» **BRIEF**:
Look below for lines that hold the string "SQPnP" and copy each one.

(Saved entries)
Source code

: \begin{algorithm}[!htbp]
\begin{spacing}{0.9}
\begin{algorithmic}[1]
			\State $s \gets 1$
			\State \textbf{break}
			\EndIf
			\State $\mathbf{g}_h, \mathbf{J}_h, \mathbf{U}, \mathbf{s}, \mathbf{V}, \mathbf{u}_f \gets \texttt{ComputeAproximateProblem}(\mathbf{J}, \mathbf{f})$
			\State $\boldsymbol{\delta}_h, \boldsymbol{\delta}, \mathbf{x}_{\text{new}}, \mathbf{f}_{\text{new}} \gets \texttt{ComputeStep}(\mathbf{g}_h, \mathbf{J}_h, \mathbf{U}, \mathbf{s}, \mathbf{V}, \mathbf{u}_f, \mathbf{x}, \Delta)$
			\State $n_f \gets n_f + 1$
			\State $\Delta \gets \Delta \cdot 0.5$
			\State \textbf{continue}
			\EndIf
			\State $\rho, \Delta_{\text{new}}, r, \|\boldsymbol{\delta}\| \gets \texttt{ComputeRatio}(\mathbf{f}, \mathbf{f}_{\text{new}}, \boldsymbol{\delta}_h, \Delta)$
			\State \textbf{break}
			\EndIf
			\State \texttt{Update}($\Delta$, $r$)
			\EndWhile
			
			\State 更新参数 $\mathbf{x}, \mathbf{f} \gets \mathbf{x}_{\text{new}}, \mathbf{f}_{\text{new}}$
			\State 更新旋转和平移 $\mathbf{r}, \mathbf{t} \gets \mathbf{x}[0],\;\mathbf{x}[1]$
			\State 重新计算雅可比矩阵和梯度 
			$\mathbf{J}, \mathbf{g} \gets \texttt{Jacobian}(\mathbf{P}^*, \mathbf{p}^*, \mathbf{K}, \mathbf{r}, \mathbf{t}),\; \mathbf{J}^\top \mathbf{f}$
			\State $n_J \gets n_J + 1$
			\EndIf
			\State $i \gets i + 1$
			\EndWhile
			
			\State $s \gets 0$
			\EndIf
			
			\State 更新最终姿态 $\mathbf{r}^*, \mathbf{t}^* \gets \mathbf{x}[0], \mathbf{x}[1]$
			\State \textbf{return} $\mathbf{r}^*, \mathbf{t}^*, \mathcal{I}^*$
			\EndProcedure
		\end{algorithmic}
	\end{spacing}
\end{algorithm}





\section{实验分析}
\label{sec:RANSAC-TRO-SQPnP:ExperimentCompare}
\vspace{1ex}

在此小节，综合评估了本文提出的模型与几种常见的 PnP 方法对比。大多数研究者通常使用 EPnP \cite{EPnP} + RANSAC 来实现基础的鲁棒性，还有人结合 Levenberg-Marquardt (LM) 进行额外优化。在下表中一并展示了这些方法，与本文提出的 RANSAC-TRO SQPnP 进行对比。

» **OUTPUT FOR THIS TASK**:
\label{sec:RANSAC-TRO-SQPnP:ExperimentCompare}
在此小节，综合评估了本文提出的模型与几种常见的 PnP 方法对比。大多数研究者通常使用 EPnP \cite{EPnP} + RANSAC 来实现基础的鲁棒性，还有人结合 Levenberg-Marquardt (LM) 进行额外优化。在下表中一并展示了这些方法，与本文提出的 RANSAC-TRO SQPnP 进行对比。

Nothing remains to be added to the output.